Point 3:   The important quantitate information of references is missing and thus lacks the coherence in general.

Response 3: According to your opinion, I have supplemented the research background and reorganized the clues of the literature to enhance the coherence.

Point 4:   Moreover, the authors state that a lot of work has been already done of BIM based carbon emission calculation. However, at the end of the introduction section it is simply mentioned that there is some room for improvement which makes the novelty of the article is questionable.

Response 4: Thank you for your reminder. In order to clarify the existing problems and explain the problems that the article wants to solve, the end of the introduction section has been modified, emphasizing that the existing carbon emission calculation methods lack the ability to intuitively provide architects with the prediction of the whole life cycle carbon emission of the building scheme at the scheme stage, and also cannot provide the impact weight of various types of carbon emission at the design stage, providing data basis for scientifically reducing the total carbon emission of the project. The research of this paper on the automatic calculation method of building carbon emission based on BIM is to supplement this part of the content, and provide theoretical basis for the construction of an automated platform that integrates building model modeling, calculation and optimization.

Point 5:    Methodology section is also weak. The authors without any reference or basis divide the carbon emission calculations in 7 stages and give the mathematical equations.

Response 5: Thank you for your correction. The division of the seven stages of the whole life cycle of the building is based on the European standard (BS EN15978:2011), the Chinese standard (GBT 51366-2019) and the reference literature mentioned in the introduction. After summarizing the above information, and according to the requirements of most cities in China for building industrialization, and the initiative for building reuse, it is extended to seven stages. The original text did not explain this derivation process, and now it has supplemented this content.
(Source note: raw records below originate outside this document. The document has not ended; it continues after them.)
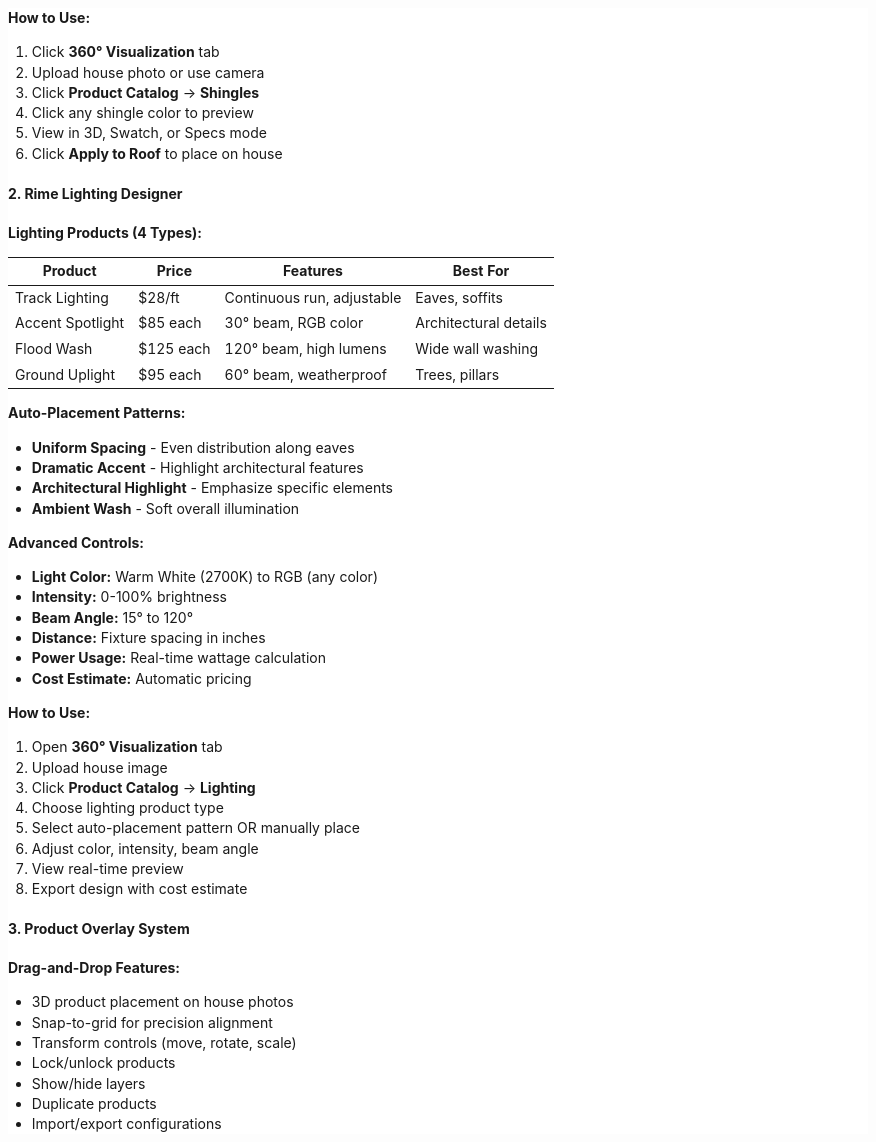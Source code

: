 **How to Use:**
1. Click **360° Visualization** tab
2. Upload house photo or use camera
3. Click **Product Catalog** → **Shingles**
4. Click any shingle color to preview
5. View in 3D, Swatch, or Specs mode
6. Click **Apply to Roof** to place on house

#### 2. Rime Lighting Designer

**Lighting Products (4 Types):**

| Product | Price | Features | Best For |
|---------|-------|----------|----------|
| Track Lighting | $28/ft | Continuous run, adjustable | Eaves, soffits |
| Accent Spotlight | $85 each | 30° beam, RGB color | Architectural details |
| Flood Wash | $125 each | 120° beam, high lumens | Wide wall washing |
| Ground Uplight | $95 each | 60° beam, weatherproof | Trees, pillars |

**Auto-Placement Patterns:**
- **Uniform Spacing** - Even distribution along eaves
- **Dramatic Accent** - Highlight architectural features
- **Architectural Highlight** - Emphasize specific elements
- **Ambient Wash** - Soft overall illumination

**Advanced Controls:**
- **Light Color:** Warm White (2700K) to RGB (any color)
- **Intensity:** 0-100% brightness
- **Beam Angle:** 15° to 120°
- **Distance:** Fixture spacing in inches
- **Power Usage:** Real-time wattage calculation
- **Cost Estimate:** Automatic pricing

**How to Use:**
1. Open **360° Visualization** tab
2. Upload house image
3. Click **Product Catalog** → **Lighting**
4. Choose lighting product type
5. Select auto-placement pattern OR manually place
6. Adjust color, intensity, beam angle
7. View real-time preview
8. Export design with cost estimate

#### 3. Product Overlay System

**Drag-and-Drop Features:**
- 3D product placement on house photos
- Snap-to-grid for precision alignment
- Transform controls (move, rotate, scale)
- Lock/unlock products
- Show/hide layers
- Duplicate products
- Import/export configurations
Point 6:   There is no validation or any sound backing of the methodology presented in the paper.

Response 6: Thank you for your criticism. I have added the theoretical basis for the division of the whole life cycle of the building in section 2.1, and supplemented the research support for the IFC data structure in section 2.3. I hope to improve the credibility of the method section of this paper.

Point 7:  After that the authors discuss how to enter the data and used to run it in BIM which looks like a user guide rather than a research publication. 

Response 7: The logic of the content of Section 3 Establishing dynamic calculation method based on carbon emission database has been adjusted, and 3.1 "The lack of recording of real-time information of engineering in IFC data structure" has been added. The logical structure of Section 3 is modified as follows: after establishing the building carbon emission information structure based on IFC data structure in Section 2, Section 3.1 considers that the storage of real-time information of engineering cannot be realized under the existing IFC data structure, Section 3.2 decides to introduce database system to supplement the missing information, Section 3.3 introduces the specific composition form of the added database, and Section 3.4 shows the process of retrieving various types of building information when performing automatic calculation based on the above data structure. I hope the current changes are more in line with academic expression.

Point 8:   A case study is performed for a two-story building and the results are presented. There is no comparison with any other carbon emission standards or calculation which leaves a question mark on the quality and accuracy of results.

Response 8: Thank you for your suggestions. I have added section 4.3 "Case Comparison and Verification" to the case analysis chapter, which uses the building carbon emission calculation method in the Chinese "Building Carbon Emission Calculation Standard" (GBT 51366-2019) to compare and verify the case. The verification proves that using time information close to the actual situation of the project has a large difference from using quota information based on engineering quantity in carbon emission calculation, and the former is more accurate. The data used in the article case are real data recorded on the project site, which are inconvenient to append due to the large amount of data, and only one page of record samples as follow. For complete information, please contact the corresponding author of this paper.

Point 9:   The results and discussion section is too short and does not have any substance.

Response 9: This paper has rewritten section 5 "Result and discussion". 5.1 "Results and analysis", focusing on analyzing the reasons for the difference in calculation results between the new method proposed in this paper and the quota method used for comparison and verification, and concluding that the reason for such difference is the different value of mechanical running time. 5.2 "Static and dynamic carbon emission calculation models", comparing and analyzing the calculation models used by the two methods, and concluding that the dynamic model system has more advantages in achieving simulation automatic calculation.

Author Response File: Author Response.docx

Round 2

Reviewer 1 Report

Dear authors, thanks for detailed and extensive revision. I suggest this paper for publication. 

Reviewer 2 Report

The authors have significantly improved the manuscript and addressed all my reservations. This article can now be recommended for acceptance.

Minor language checks are required.